The Reading Pet Expo has been going on for years. I think it draws a huge crowd. Many will not be coming to see reptiles or amphibians. Horse and Pet Expo Home


----------



## melas (Oct 24, 2007)

They are now offering a $3 off coupon for adult tickets on their website . . .
Northern Berks Reptile Show 

You can print as many as you like - limit one per person though . . .


----------



## Philsuma (Jul 18, 2006)

Anyone want to split a table?


----------



## Julio (Oct 8, 2007)

is Marty Made gonna be at the show?


----------



## melas (Oct 24, 2007)

Julio said:


> is Marty Made gonna be at the show?


HAHA! They are ALWAYS there Julio!!


----------



## NathanB (Jan 21, 2008)

lol matt, julio you might want to check with him


----------



## SunSchein89 (Feb 28, 2010)

Used to live in Reading myself for 20 years. The reptile shows in Hamburg seems to draw a lot of people. Only made it to the expo once and wasn't too amazed by it. There still were a few cool things there, but as far as buying selection it wasn't near as big as hamburg.


----------



## Julio (Oct 8, 2007)

melas said:


> HAHA! They are ALWAYS there Julio!!


yeah, just like he is always at Hamburg.


----------



## angry gary (Dec 9, 2009)

from looking at the show website i really don't see a lot of familiar names of vendors,( but i am new too). how much frog stuff will there be? 10% , 25%? worth the drive from virginia? i saw alot of cool stuff at scott's last weekend but 95% of it was previously spoken for. kinda tough to get things when everything is sold beforehand. 

just asking,

AG


----------



## pa.walt (Feb 16, 2004)

this is a pet expo. so you should be able to get pretty much anything for any pet. this will be probably the first time that herps and snakes will be part of it. i know that frogs, snakes and salamanders should be there. as far as coming up from va. to see herpa and snakes it might not be worth it. 
walt


----------



## jfehr232 (Apr 13, 2009)

Julio said:


> yeah, just like he is always at Hamburg.

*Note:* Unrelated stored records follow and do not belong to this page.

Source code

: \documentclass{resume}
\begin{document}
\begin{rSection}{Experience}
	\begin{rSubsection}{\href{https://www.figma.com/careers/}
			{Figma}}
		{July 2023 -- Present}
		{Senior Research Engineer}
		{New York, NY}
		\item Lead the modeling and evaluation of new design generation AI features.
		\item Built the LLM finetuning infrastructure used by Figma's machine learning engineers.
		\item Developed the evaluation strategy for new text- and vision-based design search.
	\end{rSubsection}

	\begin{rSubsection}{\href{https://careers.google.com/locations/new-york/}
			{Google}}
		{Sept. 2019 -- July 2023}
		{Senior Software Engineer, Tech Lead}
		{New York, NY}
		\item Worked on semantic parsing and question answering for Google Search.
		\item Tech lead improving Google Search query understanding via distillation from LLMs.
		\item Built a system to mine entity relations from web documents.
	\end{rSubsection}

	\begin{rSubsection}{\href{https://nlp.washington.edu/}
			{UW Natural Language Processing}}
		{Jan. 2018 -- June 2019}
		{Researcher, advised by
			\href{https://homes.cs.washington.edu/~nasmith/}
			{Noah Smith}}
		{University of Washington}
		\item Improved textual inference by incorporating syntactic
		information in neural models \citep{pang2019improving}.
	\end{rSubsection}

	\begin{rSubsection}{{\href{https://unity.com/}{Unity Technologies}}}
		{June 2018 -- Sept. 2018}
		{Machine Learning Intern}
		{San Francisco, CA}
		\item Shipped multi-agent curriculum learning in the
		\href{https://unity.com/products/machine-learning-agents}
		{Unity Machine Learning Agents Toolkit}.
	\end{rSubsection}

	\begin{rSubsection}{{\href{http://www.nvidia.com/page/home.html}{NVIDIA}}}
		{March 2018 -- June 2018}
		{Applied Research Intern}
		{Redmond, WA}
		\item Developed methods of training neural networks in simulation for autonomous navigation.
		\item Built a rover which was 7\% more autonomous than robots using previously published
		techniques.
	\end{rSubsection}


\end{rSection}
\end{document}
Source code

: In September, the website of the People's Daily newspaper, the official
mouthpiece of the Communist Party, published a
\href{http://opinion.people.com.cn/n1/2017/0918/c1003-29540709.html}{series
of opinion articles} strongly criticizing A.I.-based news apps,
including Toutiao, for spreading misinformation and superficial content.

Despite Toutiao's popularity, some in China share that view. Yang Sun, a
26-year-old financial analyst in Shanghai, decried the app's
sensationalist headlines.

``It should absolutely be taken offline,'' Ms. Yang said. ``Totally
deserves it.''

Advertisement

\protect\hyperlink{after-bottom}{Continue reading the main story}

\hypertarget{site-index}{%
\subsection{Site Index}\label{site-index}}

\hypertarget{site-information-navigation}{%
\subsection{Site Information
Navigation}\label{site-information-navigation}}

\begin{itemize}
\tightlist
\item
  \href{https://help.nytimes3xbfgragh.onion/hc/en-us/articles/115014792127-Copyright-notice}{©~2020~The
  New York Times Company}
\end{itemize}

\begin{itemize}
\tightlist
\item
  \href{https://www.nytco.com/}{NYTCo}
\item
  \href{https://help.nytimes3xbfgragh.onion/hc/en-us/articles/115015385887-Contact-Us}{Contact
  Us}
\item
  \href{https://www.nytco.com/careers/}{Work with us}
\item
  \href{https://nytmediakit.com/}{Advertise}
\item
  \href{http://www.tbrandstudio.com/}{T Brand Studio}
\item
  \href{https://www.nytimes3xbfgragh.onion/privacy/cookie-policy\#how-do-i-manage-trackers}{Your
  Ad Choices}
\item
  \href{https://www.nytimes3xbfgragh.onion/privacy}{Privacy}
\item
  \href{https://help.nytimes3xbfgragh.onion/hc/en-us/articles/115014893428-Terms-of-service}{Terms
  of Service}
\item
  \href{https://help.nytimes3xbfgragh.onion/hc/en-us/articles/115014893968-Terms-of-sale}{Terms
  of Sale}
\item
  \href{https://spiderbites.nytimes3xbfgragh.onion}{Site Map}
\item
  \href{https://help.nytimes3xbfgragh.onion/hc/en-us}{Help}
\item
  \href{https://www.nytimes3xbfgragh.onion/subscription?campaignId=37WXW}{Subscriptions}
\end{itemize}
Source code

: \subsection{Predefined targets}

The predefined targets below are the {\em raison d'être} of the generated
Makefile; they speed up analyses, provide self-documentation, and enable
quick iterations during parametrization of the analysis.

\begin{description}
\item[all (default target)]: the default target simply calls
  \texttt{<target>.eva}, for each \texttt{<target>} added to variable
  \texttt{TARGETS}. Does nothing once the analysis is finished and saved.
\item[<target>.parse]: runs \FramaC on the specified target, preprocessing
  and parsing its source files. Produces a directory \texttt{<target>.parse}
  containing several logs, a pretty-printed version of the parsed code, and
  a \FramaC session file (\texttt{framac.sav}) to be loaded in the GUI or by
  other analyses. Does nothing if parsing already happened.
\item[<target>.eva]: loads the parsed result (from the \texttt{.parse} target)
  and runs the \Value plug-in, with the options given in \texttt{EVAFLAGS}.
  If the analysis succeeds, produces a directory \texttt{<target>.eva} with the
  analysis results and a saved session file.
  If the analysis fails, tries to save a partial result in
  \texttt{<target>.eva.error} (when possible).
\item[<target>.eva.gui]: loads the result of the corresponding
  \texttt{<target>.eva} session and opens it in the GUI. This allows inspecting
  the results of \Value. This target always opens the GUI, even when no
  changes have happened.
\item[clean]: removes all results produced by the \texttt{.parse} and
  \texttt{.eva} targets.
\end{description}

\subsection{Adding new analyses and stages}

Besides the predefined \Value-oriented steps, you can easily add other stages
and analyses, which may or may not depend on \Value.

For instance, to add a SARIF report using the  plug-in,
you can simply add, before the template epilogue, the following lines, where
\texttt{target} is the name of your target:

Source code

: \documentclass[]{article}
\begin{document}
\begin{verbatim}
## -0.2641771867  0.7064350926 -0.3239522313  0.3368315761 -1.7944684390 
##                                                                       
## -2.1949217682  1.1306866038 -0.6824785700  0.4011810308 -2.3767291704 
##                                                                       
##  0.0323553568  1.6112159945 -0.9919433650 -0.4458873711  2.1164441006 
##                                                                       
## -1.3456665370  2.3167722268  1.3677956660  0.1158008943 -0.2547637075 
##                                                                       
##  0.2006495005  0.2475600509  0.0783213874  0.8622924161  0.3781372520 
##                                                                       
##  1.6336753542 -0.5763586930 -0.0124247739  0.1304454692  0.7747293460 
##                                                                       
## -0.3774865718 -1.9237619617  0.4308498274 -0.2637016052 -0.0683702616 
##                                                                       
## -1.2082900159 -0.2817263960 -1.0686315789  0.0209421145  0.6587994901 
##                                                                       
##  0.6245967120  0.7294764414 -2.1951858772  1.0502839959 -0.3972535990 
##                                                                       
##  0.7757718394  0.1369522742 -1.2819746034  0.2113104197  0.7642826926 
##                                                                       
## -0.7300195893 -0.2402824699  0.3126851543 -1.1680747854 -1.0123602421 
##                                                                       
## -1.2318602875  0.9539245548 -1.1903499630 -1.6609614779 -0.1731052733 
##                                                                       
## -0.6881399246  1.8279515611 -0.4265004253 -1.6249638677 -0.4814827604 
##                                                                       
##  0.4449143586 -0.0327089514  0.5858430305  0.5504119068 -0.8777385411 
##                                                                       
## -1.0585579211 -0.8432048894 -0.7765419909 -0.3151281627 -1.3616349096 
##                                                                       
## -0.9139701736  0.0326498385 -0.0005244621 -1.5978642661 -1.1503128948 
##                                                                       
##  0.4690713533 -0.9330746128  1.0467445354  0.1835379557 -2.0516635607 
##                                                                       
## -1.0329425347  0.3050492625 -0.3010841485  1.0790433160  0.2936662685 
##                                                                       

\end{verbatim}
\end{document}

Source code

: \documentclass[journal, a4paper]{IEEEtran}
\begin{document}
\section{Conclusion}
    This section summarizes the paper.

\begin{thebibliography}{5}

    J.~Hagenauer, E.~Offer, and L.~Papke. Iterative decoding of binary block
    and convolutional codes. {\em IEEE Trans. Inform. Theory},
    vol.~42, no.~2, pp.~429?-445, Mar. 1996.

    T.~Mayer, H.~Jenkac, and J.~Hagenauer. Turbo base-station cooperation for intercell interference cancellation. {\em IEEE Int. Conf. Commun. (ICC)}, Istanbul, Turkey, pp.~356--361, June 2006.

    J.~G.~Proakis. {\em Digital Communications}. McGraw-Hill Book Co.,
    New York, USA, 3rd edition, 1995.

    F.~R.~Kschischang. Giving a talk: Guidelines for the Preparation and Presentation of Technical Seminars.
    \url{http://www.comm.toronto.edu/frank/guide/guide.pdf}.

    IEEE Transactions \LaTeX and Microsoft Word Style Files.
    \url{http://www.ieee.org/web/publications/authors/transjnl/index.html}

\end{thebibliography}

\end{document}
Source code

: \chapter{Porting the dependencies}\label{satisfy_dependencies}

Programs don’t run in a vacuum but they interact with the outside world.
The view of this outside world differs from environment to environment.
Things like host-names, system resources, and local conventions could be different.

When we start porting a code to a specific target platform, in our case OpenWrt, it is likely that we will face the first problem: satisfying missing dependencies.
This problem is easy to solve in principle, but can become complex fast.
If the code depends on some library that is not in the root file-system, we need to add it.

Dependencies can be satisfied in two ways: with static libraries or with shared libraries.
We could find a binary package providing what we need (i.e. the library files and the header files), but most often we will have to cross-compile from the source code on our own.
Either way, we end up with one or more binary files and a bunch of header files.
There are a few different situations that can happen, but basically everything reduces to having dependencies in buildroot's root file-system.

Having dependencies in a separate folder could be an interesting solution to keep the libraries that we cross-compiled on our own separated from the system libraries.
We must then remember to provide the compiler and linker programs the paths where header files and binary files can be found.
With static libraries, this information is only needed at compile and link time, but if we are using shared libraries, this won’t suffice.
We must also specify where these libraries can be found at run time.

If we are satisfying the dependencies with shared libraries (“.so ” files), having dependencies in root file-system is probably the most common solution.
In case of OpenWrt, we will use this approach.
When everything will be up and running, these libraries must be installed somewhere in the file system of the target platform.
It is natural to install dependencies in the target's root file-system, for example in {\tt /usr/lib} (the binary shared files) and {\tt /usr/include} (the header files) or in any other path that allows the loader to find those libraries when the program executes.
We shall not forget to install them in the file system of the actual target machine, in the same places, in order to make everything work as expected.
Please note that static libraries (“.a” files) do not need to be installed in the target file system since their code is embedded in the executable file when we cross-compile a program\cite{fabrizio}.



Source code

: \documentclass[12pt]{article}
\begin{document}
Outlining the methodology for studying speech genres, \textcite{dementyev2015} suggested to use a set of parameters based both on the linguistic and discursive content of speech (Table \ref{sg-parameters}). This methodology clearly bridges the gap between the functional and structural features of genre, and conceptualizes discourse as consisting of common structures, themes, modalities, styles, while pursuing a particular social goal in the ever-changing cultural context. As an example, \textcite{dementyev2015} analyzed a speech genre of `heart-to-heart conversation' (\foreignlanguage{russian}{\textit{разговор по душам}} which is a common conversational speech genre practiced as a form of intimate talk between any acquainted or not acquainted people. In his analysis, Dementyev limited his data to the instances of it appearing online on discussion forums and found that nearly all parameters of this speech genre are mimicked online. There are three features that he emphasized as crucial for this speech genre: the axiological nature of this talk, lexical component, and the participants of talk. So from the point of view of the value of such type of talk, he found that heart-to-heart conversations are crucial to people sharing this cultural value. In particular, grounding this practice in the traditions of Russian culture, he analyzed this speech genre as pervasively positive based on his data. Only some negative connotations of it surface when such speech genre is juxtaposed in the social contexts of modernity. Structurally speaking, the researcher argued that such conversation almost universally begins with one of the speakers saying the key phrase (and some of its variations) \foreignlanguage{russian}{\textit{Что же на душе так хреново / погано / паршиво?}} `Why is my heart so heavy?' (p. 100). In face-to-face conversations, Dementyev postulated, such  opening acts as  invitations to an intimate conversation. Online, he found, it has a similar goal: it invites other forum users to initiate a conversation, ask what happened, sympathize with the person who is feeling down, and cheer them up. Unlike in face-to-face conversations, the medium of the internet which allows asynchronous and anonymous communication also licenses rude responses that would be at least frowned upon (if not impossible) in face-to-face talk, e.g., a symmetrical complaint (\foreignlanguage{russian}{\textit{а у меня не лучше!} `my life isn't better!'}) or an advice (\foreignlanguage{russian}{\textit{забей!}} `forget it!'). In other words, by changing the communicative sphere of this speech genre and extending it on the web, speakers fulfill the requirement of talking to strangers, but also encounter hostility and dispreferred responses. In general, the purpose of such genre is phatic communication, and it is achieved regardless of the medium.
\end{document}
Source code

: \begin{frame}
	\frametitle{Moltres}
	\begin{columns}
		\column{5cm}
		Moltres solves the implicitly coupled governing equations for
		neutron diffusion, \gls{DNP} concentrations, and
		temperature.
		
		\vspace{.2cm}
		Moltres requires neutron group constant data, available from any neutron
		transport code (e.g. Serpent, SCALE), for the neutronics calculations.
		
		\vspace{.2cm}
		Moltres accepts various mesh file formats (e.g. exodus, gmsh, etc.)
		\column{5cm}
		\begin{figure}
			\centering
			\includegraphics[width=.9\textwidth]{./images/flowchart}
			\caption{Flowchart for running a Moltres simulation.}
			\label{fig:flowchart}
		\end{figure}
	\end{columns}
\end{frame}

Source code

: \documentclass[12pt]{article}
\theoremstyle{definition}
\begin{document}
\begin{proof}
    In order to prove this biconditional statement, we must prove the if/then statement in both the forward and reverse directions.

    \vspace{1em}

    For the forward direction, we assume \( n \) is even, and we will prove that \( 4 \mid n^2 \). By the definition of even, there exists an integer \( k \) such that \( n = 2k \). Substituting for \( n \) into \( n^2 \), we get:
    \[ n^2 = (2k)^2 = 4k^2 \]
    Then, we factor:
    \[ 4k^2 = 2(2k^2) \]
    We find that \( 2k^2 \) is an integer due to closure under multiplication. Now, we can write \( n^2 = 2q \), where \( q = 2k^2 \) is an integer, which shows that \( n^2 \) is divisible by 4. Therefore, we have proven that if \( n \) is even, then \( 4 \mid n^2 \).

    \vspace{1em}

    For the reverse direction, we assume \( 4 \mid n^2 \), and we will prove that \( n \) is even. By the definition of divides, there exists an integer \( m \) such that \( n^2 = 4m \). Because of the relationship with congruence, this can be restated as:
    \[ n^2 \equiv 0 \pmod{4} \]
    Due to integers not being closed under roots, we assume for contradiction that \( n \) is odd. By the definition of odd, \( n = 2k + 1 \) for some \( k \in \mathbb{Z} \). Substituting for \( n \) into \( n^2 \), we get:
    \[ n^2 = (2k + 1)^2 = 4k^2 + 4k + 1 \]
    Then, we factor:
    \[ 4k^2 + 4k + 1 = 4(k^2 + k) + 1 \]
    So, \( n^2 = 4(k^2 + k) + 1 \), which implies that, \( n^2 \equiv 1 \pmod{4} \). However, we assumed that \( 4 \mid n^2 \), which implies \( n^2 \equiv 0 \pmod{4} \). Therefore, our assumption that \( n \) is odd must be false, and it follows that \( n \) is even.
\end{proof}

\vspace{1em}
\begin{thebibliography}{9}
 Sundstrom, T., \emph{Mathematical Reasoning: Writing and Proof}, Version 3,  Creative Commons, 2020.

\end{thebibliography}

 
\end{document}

LOL....yea he usually is there on the right side but not this time... 

I think I will go to this since its only $3 and not to far from where I live.


----------



## melas (Oct 24, 2007)

jfehr232 said:


> I think I will go to this since its only $3 and not to far from where I live.


Actually it's $8 . . . there is a coupon for $3 OFF . . . so the total price would then be $5 . . .  Good thing you are a bio student and not a math or computer geek!


----------



## Occidentalis (Jul 11, 2009)

I may be driving through that area at that time... it sure would be nice to put some faces with names...


----------



## melas (Oct 24, 2007)

Occidentalis said:


> I may be driving through that area at that time... it sure would be nice to put some faces with names...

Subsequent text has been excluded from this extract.